Добавить в цитаты Настройки чтения

Страница 24 из 77

Для того чтобы мотивировать выбор этих трех карт, необязательно прибегать к сложной цифровой кабалистике, которой текст, изобилующий числовыми данными, неизбежно отводит функцию сюжетного генератора. Разумеется, единица (количество очков на тузе), тройка и семерка фигурируют в разных культурных системах как особенно знаменательные числа. Но истолкования, приписывающие тексту числовую мистику или основанный на нумерологии масонский сюжет[214], поднимают больше вопросов, чем они в состоянии решить.[215] Мало того, такие интерпретации, как правило, недооценивают иронический подход автора к распространенной в литературе того времени кабалистической кодировке. С другой стороны, нумерология несомненно имеет определенное значение в повести. Но она влияет больше на композицию текста, чем на поведение героев.[216]

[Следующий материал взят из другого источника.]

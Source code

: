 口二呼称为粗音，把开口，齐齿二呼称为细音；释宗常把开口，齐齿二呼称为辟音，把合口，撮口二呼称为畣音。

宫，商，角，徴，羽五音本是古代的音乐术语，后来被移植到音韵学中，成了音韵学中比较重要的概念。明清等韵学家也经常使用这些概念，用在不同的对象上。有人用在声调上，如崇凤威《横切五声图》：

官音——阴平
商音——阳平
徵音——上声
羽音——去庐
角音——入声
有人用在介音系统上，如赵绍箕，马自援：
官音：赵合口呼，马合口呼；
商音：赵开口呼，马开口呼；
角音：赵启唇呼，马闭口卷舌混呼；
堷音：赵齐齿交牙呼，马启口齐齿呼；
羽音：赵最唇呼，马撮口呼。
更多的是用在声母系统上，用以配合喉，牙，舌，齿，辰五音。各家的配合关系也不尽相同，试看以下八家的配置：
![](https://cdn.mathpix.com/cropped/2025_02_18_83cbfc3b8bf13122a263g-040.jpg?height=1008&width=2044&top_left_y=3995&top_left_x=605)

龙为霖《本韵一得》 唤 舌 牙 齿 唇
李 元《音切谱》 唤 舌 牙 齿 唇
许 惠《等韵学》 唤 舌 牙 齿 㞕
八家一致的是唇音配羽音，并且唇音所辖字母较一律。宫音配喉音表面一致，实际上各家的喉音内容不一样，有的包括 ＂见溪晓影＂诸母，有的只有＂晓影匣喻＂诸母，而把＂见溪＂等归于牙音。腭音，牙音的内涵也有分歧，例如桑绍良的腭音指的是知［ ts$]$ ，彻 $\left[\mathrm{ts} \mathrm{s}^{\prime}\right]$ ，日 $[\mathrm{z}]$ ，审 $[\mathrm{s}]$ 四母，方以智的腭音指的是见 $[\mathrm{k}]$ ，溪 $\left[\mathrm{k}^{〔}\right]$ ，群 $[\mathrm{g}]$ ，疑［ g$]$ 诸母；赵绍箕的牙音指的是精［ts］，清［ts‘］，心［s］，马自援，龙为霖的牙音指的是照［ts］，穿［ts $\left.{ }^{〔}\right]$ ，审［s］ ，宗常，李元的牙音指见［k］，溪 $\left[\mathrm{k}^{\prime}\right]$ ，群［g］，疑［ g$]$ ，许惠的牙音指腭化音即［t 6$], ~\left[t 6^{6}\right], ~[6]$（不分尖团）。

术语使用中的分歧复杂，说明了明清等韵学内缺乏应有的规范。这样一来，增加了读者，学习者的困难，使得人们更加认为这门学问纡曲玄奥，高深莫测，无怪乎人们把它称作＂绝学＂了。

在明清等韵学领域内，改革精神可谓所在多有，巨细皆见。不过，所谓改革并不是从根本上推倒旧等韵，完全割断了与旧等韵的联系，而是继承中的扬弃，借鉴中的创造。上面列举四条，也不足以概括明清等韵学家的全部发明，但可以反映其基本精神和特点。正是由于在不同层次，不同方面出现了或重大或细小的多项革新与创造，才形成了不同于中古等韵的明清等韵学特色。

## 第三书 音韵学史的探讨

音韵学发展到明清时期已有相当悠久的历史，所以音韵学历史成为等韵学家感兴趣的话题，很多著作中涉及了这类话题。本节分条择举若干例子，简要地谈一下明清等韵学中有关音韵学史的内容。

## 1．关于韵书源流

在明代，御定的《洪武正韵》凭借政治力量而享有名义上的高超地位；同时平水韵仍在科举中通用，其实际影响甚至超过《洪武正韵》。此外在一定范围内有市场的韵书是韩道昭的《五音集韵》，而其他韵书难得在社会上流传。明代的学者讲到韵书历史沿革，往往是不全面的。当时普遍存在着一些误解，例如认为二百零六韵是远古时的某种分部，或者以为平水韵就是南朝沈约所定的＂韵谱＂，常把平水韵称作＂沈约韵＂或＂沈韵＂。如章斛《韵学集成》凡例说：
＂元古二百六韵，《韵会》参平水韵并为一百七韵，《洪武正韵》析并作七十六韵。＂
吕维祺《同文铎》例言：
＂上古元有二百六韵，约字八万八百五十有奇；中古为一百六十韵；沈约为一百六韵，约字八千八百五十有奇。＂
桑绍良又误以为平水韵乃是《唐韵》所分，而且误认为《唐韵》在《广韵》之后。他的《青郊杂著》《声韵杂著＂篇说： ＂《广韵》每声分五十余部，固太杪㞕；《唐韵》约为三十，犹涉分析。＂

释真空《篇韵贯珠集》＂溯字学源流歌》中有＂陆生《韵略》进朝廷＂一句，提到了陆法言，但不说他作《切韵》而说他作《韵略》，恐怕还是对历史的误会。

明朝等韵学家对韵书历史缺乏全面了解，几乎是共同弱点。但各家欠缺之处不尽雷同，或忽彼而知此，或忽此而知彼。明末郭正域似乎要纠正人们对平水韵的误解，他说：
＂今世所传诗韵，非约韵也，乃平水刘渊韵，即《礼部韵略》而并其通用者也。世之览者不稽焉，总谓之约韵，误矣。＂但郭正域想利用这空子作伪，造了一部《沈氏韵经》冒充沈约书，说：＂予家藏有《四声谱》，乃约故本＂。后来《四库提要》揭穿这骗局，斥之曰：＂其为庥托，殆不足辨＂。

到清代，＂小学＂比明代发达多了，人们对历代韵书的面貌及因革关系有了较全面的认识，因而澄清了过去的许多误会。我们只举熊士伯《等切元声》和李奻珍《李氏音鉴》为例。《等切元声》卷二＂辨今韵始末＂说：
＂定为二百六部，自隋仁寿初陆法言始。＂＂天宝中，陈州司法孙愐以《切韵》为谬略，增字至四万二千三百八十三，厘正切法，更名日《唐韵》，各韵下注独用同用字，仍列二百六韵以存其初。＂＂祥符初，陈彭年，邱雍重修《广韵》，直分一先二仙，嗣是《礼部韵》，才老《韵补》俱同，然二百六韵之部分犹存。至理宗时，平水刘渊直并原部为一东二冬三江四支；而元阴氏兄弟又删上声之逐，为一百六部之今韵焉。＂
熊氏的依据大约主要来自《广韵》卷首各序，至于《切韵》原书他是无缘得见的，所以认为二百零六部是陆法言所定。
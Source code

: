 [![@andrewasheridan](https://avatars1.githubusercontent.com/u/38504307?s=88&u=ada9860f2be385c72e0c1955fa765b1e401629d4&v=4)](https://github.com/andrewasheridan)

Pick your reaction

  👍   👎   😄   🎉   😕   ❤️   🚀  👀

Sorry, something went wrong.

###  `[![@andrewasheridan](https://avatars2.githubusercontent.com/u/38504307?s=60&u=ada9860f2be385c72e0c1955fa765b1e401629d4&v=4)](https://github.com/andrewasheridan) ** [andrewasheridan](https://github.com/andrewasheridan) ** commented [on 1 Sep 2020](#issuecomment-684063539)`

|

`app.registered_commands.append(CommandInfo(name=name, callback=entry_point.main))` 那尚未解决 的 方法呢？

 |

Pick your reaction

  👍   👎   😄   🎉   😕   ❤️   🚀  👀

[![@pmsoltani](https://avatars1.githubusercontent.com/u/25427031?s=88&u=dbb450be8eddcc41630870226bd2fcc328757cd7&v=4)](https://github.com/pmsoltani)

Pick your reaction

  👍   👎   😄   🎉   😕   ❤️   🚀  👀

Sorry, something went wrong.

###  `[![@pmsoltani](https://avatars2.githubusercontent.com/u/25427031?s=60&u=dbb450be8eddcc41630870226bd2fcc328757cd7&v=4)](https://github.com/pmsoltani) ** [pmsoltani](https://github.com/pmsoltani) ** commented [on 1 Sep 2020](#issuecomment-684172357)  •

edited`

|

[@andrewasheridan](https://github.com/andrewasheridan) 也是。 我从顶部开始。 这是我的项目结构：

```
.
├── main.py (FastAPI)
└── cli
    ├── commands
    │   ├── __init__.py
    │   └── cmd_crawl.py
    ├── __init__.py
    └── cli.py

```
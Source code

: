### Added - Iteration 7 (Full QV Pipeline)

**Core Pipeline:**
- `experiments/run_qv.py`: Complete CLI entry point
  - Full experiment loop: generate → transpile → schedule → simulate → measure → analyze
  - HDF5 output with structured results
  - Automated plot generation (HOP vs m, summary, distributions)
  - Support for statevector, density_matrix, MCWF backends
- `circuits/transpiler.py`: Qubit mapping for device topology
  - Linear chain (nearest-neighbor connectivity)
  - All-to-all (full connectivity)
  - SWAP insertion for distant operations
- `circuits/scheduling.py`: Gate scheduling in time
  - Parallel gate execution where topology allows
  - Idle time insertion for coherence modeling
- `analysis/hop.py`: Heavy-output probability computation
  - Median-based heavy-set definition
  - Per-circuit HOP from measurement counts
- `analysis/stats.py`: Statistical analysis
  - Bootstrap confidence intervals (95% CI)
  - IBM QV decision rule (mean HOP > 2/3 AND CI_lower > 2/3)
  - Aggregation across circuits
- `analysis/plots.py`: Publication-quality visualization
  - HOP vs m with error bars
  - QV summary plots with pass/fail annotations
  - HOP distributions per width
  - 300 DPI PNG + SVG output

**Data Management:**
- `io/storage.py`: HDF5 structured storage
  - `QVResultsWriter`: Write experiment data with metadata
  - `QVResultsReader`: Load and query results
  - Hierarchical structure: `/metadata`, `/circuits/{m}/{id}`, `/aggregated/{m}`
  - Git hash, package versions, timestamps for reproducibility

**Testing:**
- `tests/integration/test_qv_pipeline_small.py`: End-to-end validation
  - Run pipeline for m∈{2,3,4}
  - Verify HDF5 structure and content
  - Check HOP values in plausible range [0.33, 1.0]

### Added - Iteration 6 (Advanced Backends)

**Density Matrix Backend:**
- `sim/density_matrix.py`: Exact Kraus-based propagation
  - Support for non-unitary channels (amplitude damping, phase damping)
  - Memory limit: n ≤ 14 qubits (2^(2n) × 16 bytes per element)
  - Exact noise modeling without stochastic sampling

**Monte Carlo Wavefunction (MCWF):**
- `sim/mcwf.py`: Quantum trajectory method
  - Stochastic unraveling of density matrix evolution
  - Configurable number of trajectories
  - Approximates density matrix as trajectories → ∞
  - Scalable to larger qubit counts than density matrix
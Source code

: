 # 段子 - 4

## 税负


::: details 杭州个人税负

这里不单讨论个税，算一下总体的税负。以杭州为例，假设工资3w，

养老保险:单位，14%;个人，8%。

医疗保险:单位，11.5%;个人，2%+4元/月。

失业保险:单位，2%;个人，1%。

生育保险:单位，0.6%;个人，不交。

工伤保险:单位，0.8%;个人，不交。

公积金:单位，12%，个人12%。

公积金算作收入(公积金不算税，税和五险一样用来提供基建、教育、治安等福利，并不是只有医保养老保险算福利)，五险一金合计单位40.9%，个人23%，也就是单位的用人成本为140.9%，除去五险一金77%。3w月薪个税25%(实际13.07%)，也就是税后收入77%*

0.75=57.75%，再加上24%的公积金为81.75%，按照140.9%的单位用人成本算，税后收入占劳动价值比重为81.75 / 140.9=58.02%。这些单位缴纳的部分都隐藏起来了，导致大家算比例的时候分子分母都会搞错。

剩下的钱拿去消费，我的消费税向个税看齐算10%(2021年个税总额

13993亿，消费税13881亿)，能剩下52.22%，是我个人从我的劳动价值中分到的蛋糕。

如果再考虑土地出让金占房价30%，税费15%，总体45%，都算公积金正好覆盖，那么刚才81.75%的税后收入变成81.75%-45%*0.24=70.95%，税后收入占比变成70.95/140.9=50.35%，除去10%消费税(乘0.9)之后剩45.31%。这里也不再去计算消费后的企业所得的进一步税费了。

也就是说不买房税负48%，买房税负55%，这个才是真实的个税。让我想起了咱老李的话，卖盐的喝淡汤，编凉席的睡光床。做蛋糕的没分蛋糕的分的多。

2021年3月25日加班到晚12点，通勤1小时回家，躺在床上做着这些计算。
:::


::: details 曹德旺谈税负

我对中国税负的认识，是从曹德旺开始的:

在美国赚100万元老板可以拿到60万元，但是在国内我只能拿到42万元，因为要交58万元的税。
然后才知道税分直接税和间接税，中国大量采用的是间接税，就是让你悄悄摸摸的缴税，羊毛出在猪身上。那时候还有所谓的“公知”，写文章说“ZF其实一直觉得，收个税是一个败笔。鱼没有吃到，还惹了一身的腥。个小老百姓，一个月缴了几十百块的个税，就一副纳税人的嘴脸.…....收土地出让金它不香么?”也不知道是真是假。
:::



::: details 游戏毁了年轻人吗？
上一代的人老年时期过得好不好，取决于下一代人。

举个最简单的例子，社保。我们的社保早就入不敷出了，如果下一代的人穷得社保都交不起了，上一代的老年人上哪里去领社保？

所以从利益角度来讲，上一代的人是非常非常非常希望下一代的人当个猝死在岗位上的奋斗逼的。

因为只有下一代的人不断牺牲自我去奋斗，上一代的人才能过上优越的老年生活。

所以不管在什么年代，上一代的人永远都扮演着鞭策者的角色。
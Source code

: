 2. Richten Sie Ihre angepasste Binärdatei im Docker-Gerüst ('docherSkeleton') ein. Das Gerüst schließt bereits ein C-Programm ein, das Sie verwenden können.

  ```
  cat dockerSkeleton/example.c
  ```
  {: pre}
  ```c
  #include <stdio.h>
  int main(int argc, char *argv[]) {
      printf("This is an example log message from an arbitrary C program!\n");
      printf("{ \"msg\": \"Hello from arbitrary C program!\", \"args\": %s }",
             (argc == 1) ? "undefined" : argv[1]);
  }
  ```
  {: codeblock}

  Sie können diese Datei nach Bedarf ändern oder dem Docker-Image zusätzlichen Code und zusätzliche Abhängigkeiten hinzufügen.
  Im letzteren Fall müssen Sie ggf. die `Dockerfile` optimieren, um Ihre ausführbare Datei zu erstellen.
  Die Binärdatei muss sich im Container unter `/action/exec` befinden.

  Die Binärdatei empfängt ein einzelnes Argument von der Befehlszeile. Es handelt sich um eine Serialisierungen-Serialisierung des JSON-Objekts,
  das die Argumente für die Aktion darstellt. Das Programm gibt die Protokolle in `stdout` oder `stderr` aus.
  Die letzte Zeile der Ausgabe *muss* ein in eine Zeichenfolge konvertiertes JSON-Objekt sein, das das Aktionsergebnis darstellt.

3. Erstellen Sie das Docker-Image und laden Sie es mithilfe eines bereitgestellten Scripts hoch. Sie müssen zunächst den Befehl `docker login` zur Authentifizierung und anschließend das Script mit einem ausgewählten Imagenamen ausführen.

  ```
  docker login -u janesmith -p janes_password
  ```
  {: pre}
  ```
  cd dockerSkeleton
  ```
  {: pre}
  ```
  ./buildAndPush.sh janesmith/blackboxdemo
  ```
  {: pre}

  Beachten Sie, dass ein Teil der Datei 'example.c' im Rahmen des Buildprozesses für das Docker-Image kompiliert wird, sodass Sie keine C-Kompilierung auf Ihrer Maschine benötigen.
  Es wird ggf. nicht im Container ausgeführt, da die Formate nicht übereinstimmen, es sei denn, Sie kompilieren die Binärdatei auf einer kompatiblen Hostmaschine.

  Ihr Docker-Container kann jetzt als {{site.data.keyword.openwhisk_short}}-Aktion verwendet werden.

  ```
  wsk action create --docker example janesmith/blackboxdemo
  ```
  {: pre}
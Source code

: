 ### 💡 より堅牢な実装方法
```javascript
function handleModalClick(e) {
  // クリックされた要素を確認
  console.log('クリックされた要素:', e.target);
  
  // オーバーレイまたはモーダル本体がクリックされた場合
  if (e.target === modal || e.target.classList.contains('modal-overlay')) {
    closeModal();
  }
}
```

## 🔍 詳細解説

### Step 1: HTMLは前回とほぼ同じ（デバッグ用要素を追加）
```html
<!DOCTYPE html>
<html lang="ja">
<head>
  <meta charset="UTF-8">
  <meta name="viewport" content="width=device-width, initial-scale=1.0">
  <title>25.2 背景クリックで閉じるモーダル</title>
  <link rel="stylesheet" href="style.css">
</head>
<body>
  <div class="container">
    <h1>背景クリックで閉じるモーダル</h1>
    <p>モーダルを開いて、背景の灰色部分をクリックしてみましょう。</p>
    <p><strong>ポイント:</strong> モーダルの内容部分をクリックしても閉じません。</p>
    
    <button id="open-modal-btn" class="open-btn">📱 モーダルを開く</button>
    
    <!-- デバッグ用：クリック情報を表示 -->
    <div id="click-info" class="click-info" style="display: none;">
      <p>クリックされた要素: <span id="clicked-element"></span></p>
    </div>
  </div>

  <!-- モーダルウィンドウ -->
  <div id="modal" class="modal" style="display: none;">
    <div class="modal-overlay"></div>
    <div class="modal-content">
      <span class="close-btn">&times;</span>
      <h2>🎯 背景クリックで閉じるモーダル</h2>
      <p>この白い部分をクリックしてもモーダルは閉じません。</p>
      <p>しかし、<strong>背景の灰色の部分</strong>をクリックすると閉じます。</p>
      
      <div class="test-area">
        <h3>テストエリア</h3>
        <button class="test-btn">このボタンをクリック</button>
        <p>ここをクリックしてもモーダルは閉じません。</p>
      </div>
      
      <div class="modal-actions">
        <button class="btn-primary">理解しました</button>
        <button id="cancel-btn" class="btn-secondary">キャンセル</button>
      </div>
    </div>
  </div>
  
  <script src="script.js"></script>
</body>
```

Среди чисел часто приводится 60. Шестьдесят лет назад граф Сен- Жермен оказал молодой графине большую помощь в сложном для нее положении. Ровно шестьдесят лет Чекалинскому, противнику Германна в дуэли за карточным столом. Чекалинский объединен с Сен–Жерменом рядом общих черт — и тот и другой отличаются «почтенной наружностью» (228, 250), предстают как любезные светские люди, связанные особенным образом с азартной игрой. То, что через шестьдесят лет Чекалинский в какой‑то мере повторяет Сен–Жермена, перекликается с тремя другими мотивами — первый: размышления Германна о прокравшемся лет шестьдесят назад в спальню графини любовнике, второй: слухи о том, что Германн побочный сын графини, и третий: план Германна стать любовником графини. Эротический подтекст в анекдоте Томского подсказывает мысль о том, что Чекалинский, «проведший весь век за картами» (249), — плод связи между графиней и Сен–Жерменом и сводный брат Германна. Таким образом, намечен виртуальный сюжет кровосмешения, матереубийства и борьбы братьев, характерный для популярного в то время в России европейского романа ужасов.[217] Русский читатель был знаком с «кошмарной» литературой по английскому «готическому» роману[218], лучший образец которого, «Мельмот–скиталец» Ч. Р. Метьюрина, не раз упоминается Пушкиным и восхваляется им как «гениальное произведение» (VI, 193), по «école frénétique» «молодой Франции», т. е. по «неистовым» романам В. Гюго, Ж. Жанена[219], О. де Бальзака и Э. Сю[220], и, разумеется, по фантастическим повестям Э. Т. А. Гофмана[221]. Центральные мотивы «Пиковой дамы», например, увиденное Германном оживление игральной карты и ее усмешливое прищуривание, входят в репертуар литературы ужасов[222], оживляющей портреты и мертвецов.[223] Восставшие из гроба мертвецы передают, как правило, вести или открывают тайны.[224] В романе Метьюрина есть мотивы дьявольского договора и продажи души. Здесь есть и связь истории Фауста с Вечным жидом, за которого выдает себя в «Пиковой даме» Сен–Жермен.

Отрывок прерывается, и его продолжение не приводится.